As is evident from FIG. 2, the brake spindle 48 is rotatably mounted within the inner sliding sleeve 20, optionally by means of a double-row deep-groove ball bearing 61, which can absorb both axial and radial forces and of which an inner ring is preloaded against a shoulder 62 of the brake spindle 48 by a nut 60 screwed onto an outer threaded section of the brake spindle 48 and is thereby held on the brake spindle 48 in a manner fixed against relative rotation and in an axially fixed manner. An outer ring of the deep-groove ball bearing 61 is likewise held in a manner fixed against relative rotation and in an axially fixed manner in the inner sliding sleeve 20.

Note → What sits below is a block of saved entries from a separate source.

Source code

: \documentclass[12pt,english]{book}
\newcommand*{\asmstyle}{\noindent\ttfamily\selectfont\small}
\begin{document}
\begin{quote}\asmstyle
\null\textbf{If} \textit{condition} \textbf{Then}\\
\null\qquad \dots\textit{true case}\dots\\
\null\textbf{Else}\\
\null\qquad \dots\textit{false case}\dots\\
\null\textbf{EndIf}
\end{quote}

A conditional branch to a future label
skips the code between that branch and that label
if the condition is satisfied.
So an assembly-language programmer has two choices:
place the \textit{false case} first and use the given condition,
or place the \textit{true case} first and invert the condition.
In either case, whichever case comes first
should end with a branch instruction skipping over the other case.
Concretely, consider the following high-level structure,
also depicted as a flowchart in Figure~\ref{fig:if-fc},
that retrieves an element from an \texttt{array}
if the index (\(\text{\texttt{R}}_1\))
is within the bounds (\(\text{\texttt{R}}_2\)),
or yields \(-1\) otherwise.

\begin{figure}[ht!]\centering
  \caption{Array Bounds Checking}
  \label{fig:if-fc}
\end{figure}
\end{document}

The brake spindle 48 is surrounded by a nut/spindle unit 64, which may be designed as a rolling-contact thread drive, e.g. a recirculating ball screw, roller screw, satellite roller screw or planetary rolling-contact screw. The cup-shaped section 50 of the connecting rod 52 is inserted into the outer sliding sleeve 16 to such an extent here that the nut 66 of the nut/spindle unit 64 is clamped between a radially inner shoulder 68 of the outer sliding sleeve 16 and an end face of the cup-shaped section 50 of the connecting rod 52, thus ensuring that it is held securely against rotation relative to the latter. During rotations of the brake spindle 48, the nut 66 is therefore guided in translation along the brake spindle 48 and takes the outer sliding sleeve 16 and the connecting rod 52 with it in the process.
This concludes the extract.